TRY IT: Go through the entries and tally the lines containing the word "targets". Only the total is wanted.

*** PROVIDED MATERIAL ***

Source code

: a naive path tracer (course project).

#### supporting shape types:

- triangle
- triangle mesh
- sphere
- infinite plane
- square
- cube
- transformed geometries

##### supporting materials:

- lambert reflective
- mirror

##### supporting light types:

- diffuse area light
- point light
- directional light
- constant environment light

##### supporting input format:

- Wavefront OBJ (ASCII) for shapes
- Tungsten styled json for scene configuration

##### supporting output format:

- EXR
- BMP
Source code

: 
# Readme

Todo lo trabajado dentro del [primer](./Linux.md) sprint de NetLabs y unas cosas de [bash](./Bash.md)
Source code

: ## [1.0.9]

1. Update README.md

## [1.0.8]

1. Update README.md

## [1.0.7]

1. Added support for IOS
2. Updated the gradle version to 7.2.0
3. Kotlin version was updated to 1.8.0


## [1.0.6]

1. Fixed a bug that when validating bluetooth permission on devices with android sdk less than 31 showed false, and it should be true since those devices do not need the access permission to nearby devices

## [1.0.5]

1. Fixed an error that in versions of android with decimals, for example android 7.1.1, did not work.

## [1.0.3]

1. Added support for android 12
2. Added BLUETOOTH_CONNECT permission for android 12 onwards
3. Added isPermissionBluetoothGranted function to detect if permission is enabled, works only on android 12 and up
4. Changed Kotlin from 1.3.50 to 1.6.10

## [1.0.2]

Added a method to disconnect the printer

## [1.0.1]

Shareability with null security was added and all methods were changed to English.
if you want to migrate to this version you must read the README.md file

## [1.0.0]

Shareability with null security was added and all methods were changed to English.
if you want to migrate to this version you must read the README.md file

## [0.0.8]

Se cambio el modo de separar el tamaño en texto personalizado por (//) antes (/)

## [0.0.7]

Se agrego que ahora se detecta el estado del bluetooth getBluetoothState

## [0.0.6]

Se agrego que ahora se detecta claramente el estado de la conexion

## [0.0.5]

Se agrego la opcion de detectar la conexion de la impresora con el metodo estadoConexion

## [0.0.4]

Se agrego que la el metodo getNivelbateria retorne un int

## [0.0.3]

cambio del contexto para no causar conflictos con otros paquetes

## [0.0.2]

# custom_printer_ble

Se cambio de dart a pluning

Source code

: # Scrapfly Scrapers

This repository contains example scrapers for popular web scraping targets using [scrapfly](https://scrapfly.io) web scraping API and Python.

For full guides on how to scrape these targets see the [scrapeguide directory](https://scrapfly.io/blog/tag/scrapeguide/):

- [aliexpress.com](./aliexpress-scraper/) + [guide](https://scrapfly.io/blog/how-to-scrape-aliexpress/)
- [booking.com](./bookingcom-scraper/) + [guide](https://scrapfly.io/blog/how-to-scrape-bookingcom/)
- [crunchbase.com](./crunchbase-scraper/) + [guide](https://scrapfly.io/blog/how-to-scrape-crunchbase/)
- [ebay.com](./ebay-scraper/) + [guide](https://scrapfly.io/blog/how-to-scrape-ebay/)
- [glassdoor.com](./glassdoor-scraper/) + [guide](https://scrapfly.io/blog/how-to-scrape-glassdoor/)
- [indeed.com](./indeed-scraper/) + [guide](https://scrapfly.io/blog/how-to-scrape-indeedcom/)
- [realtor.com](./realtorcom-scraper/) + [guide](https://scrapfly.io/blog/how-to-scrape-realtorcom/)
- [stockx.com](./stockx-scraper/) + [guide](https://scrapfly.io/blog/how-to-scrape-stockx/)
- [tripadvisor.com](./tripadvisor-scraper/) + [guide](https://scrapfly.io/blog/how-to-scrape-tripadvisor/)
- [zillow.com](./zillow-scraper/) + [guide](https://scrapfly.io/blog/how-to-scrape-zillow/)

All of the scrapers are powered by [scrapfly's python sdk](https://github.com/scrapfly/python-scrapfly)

*** End of PROVIDED MATERIAL ***

TASK RESULT: 2